--- ABOUT THIS TASK ---
Print exactly what the entries say, line by line, from the first line down to the one with "Times Higher", inclusive.

--- EXTRACTED RECORDS ---
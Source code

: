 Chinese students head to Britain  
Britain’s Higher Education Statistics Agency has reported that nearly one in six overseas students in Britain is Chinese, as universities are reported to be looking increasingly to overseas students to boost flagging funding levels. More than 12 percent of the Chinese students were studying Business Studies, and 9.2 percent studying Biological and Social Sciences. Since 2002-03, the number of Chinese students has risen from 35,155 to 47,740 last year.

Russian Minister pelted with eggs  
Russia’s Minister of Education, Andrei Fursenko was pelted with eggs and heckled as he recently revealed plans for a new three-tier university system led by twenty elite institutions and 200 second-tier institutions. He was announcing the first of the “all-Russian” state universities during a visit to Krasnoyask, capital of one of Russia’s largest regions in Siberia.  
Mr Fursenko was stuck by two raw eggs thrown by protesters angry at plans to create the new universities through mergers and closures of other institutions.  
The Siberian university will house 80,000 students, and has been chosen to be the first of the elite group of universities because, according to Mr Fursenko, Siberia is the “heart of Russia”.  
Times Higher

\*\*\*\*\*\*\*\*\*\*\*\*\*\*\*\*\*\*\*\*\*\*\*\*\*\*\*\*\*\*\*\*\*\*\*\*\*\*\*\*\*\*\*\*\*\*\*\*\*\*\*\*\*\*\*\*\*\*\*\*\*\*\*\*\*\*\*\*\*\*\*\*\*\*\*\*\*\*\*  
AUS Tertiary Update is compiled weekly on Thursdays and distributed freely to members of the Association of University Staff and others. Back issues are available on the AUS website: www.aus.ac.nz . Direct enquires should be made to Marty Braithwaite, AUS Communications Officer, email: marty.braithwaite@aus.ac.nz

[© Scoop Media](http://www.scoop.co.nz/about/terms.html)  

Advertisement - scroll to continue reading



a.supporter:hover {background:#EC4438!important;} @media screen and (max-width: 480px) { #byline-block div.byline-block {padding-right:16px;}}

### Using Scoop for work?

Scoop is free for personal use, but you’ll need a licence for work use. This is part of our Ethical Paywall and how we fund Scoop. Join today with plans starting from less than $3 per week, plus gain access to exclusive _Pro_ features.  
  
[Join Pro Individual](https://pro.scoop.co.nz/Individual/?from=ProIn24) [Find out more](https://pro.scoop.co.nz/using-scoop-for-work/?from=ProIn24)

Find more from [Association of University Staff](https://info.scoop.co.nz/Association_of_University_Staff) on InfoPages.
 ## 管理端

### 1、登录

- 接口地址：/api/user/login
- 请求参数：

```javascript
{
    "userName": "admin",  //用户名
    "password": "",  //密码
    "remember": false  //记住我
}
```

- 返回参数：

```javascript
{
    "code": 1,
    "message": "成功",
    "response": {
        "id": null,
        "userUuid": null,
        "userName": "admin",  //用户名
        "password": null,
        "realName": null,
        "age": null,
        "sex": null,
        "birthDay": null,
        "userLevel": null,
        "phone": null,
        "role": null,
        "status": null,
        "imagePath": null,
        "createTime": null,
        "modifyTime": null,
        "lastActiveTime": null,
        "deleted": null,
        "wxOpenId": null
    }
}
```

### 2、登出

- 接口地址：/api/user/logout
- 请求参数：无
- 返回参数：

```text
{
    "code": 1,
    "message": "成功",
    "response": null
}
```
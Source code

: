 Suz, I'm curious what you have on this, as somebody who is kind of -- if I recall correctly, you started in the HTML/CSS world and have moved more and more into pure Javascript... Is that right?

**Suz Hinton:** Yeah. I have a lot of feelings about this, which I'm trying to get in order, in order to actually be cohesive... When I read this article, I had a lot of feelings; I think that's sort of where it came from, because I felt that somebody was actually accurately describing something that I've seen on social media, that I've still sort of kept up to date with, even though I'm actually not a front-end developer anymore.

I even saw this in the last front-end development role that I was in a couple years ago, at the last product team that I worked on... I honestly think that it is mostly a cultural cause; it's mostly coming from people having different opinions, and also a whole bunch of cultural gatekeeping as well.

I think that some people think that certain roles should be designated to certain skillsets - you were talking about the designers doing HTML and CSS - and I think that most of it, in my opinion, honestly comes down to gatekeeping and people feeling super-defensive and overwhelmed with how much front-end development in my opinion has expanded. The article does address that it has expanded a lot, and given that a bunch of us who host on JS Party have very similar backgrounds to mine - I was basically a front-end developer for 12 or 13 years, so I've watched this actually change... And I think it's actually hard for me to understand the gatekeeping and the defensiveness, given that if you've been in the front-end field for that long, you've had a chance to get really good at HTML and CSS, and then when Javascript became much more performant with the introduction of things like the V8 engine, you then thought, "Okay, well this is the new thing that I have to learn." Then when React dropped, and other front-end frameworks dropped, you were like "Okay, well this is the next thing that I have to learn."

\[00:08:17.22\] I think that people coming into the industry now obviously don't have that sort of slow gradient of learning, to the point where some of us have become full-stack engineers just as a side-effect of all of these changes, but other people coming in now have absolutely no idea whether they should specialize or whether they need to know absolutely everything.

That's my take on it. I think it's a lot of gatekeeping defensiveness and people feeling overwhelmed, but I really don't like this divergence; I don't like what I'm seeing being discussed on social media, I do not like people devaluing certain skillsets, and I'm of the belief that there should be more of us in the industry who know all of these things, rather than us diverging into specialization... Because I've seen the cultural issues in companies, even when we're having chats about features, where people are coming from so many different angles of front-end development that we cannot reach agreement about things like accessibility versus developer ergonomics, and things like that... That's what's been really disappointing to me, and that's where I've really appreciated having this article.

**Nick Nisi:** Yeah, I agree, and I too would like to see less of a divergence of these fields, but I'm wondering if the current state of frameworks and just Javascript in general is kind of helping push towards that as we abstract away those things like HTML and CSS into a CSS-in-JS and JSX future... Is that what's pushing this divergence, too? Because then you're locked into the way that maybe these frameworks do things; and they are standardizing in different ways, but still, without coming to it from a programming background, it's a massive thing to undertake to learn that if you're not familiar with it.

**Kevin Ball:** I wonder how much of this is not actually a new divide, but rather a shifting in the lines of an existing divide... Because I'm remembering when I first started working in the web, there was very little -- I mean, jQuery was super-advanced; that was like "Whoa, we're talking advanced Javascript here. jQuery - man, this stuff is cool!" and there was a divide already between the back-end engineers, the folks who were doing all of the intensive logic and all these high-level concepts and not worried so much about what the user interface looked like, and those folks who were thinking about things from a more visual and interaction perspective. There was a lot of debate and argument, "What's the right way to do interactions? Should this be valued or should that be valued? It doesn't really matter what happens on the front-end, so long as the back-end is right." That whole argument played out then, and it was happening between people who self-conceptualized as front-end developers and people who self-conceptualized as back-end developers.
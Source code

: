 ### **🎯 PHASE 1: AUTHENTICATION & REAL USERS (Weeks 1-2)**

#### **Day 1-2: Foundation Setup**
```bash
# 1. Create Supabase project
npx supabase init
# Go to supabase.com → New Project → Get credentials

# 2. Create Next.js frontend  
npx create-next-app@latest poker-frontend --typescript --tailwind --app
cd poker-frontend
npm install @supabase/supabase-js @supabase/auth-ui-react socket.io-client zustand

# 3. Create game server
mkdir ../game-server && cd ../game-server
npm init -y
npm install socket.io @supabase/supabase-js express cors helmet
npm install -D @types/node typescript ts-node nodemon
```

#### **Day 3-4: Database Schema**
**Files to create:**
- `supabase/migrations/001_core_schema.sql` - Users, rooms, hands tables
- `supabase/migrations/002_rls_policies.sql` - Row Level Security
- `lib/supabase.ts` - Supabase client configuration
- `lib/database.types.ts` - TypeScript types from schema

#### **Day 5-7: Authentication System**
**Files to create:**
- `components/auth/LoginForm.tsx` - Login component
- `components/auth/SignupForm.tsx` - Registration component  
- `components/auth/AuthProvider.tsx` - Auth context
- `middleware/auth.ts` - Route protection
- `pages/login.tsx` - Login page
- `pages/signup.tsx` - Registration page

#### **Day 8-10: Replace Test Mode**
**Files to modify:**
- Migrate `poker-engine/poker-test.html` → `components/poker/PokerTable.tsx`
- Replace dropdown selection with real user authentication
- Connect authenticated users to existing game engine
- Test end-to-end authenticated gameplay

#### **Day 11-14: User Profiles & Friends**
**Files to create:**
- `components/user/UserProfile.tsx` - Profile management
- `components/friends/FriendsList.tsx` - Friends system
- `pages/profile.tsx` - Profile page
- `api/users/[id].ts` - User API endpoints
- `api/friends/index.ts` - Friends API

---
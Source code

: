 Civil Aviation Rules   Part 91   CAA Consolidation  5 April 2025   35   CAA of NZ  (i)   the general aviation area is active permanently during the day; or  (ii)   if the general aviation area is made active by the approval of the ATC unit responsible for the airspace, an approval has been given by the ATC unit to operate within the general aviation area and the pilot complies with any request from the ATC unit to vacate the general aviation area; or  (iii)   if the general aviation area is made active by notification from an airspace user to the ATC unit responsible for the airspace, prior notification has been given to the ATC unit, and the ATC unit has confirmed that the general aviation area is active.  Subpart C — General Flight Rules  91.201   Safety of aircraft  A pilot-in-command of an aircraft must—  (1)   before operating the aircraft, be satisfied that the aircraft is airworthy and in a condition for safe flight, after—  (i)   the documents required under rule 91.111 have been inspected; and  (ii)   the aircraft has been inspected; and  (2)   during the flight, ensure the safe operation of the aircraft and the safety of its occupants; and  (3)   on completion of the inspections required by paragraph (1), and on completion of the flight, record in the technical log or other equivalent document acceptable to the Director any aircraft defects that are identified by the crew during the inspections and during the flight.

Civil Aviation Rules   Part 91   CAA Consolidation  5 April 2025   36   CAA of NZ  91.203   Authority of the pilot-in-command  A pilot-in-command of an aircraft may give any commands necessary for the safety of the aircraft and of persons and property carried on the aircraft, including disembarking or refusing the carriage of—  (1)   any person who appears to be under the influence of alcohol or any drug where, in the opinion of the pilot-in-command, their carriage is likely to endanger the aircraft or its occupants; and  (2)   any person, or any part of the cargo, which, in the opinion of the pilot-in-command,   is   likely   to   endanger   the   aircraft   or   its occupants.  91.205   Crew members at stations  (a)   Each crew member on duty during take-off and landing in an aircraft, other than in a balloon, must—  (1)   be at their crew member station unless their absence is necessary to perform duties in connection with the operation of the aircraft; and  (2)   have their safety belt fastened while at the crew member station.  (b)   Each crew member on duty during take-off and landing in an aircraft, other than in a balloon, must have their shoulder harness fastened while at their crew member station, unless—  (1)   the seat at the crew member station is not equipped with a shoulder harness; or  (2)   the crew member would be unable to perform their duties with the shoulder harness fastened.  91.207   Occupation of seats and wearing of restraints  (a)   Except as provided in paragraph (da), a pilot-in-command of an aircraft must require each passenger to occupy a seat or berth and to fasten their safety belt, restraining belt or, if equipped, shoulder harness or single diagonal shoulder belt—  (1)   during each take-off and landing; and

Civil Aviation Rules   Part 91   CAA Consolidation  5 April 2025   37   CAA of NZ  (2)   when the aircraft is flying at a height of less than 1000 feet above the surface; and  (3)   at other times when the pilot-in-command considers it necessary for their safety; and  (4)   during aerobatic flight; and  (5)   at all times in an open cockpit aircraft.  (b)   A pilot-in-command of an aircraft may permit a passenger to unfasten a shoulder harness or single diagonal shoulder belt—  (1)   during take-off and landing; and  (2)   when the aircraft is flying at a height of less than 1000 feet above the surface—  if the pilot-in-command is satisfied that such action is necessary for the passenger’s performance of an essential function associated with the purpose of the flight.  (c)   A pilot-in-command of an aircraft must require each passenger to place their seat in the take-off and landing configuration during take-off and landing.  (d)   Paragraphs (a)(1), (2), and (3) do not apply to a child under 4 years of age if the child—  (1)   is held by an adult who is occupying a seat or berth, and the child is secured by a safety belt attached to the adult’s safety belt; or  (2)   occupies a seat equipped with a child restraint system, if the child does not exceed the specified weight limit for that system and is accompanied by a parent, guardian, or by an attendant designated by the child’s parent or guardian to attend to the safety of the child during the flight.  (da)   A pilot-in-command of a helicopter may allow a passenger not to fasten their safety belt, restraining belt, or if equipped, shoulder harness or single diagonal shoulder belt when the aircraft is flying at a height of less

--- SOLUTION ---
Source code

: Chinese students head to Britain  
Britain’s Higher Education Statistics Agency has reported that nearly one in six overseas students in Britain is Chinese, as universities are reported to be looking increasingly to overseas students to boost flagging funding levels. More than 12 percent of the Chinese students were studying Business Studies, and 9.2 percent studying Biological and Social Sciences. Since 2002-03, the number of Chinese students has risen from 35,155 to 47,740 last year.

Russian Minister pelted with eggs  
Russia’s Minister of Education, Andrei Fursenko was pelted with eggs and heckled as he recently revealed plans for a new three-tier university system led by twenty elite institutions and 200 second-tier institutions. He was announcing the first of the “all-Russian” state universities during a visit to Krasnoyask, capital of one of Russia’s largest regions in Siberia.  
Mr Fursenko was stuck by two raw eggs thrown by protesters angry at plans to create the new universities through mergers and closures of other institutions.  
The Siberian university will house 80,000 students, and has been chosen to be the first of the elite group of universities because, according to Mr Fursenko, Siberia is the “heart of Russia”.  
Times Higher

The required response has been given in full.